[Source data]
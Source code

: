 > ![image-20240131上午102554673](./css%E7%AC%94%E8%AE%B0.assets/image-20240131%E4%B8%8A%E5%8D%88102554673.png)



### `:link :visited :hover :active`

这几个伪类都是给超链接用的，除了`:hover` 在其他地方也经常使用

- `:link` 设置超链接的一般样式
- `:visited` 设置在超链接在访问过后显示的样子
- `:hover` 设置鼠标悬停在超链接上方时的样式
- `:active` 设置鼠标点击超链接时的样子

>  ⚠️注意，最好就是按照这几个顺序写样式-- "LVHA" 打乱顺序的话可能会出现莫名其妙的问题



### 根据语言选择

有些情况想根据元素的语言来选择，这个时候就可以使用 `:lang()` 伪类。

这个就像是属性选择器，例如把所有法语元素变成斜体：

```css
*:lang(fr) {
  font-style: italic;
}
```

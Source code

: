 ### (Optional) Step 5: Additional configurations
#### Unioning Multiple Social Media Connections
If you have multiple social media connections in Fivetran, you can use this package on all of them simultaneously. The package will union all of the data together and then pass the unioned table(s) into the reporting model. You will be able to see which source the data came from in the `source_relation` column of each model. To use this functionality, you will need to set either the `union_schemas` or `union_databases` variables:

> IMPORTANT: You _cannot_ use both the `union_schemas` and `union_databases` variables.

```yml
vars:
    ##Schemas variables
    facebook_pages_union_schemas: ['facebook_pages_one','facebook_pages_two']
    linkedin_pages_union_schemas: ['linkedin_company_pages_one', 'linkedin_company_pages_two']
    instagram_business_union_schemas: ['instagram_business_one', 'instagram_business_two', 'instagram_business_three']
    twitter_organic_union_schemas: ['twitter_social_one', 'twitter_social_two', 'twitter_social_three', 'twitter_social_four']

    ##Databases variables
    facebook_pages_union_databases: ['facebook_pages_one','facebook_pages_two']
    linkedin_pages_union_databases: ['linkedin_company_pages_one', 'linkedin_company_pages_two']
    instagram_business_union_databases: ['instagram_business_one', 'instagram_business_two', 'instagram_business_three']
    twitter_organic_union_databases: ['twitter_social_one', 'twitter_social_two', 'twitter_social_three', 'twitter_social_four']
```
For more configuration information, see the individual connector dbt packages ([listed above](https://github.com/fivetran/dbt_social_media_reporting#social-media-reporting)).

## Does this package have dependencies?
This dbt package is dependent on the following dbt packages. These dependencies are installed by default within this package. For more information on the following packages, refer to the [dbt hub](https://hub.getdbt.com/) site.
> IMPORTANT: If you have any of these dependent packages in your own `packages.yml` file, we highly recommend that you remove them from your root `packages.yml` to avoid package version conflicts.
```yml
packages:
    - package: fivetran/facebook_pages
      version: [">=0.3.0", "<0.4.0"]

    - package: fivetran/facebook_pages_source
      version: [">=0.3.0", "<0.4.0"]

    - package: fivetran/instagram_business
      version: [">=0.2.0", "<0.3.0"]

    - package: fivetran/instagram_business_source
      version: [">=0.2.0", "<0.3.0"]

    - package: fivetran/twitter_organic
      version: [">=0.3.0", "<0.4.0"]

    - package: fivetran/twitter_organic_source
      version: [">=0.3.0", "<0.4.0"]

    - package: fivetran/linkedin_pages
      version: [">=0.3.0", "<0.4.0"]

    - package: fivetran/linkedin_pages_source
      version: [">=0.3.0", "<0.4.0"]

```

Requirement: Collect every line above that contains the word "visited".

Task output:
### `:link :visited :hover :active`
- `:visited` 设置在超链接在访问过后显示的样子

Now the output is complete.